• _TASK TO COMPLETE_
From the data below, return all lines holding the string "phương".

• _MATERIAL TO PROCESS_
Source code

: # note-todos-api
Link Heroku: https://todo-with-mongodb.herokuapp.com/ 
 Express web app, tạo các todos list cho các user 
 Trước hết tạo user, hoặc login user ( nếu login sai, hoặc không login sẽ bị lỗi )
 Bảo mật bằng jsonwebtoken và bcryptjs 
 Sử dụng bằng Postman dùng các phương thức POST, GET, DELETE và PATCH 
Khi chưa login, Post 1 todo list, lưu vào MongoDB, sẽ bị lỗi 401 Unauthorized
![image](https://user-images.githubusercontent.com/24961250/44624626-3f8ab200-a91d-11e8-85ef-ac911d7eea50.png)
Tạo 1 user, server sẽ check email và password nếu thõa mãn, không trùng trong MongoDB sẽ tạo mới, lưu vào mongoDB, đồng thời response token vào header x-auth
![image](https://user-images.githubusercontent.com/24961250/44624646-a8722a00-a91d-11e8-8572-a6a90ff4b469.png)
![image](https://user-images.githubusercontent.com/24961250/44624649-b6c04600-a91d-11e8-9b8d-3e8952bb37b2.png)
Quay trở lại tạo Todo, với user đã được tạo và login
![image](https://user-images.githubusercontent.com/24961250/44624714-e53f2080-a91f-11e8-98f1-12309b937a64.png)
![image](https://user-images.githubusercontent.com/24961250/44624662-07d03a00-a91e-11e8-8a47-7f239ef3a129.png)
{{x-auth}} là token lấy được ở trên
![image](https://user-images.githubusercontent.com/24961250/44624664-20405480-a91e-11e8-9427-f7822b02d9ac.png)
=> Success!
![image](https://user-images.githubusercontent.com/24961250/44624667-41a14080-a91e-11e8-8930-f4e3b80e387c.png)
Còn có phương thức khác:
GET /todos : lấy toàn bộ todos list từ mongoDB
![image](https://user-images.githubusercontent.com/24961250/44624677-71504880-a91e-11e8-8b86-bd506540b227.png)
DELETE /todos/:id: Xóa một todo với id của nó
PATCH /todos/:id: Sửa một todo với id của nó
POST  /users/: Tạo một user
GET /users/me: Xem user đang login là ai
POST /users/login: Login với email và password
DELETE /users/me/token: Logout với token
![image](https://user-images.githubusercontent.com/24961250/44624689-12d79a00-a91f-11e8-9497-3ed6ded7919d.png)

• _RESPONSE TO THE EXERCISE_
 Sử dụng bằng Postman dùng các phương thức POST, GET, DELETE và PATCH 
Còn có phương thức khác:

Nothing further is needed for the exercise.